这可将太后的脸面丢了个干净,当即冷笑言道:“好好好,真是我养的好奴才,既然如今我的话你们都不听,那自然也不用留在我身边了,都给我滚。”
众人闻言,赶忙都跪了下来,魏宝珠见状,有些无奈的言道:“母后何必与他们置气,这人都是自私的,惜命也没什么不对,再者说了,母后这话本就有问题。”

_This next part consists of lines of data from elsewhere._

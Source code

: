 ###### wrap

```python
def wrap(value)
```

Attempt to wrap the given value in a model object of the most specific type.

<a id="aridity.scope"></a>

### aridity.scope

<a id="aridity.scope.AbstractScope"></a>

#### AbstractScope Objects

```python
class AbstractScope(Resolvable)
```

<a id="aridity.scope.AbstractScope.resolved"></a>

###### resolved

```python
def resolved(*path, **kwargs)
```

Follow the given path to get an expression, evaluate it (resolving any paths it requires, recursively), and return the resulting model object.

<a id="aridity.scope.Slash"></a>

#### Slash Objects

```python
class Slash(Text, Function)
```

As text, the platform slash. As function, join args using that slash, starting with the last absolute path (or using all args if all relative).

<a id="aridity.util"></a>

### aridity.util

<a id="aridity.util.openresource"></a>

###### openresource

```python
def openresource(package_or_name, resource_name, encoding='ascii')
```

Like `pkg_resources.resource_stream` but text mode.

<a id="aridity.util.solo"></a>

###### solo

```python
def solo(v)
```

冷笑一声,太后气愤的言道:“哦,那我到时想向皇后请教了,我到底哪里错了。”
“嗯”了一声,魏宝珠便道:“全都错了,要知道母后能坐上这个位置,靠的是生了皇上,与教训我有什么关系,不过我知道,母后定然是在气头上,这才说错了话,母后放心,我都清楚,所以半点都不会放在心上的。”
此言一出,太后指着自己,冷笑言道:“所以你的意思是……,如今你是皇儿心尖上的人,我这个母后可有可无,根本不必在意喽。或者说,你想告诉这天底下的人,虽你是皇后,我这个太后也奈何不得你是吗。”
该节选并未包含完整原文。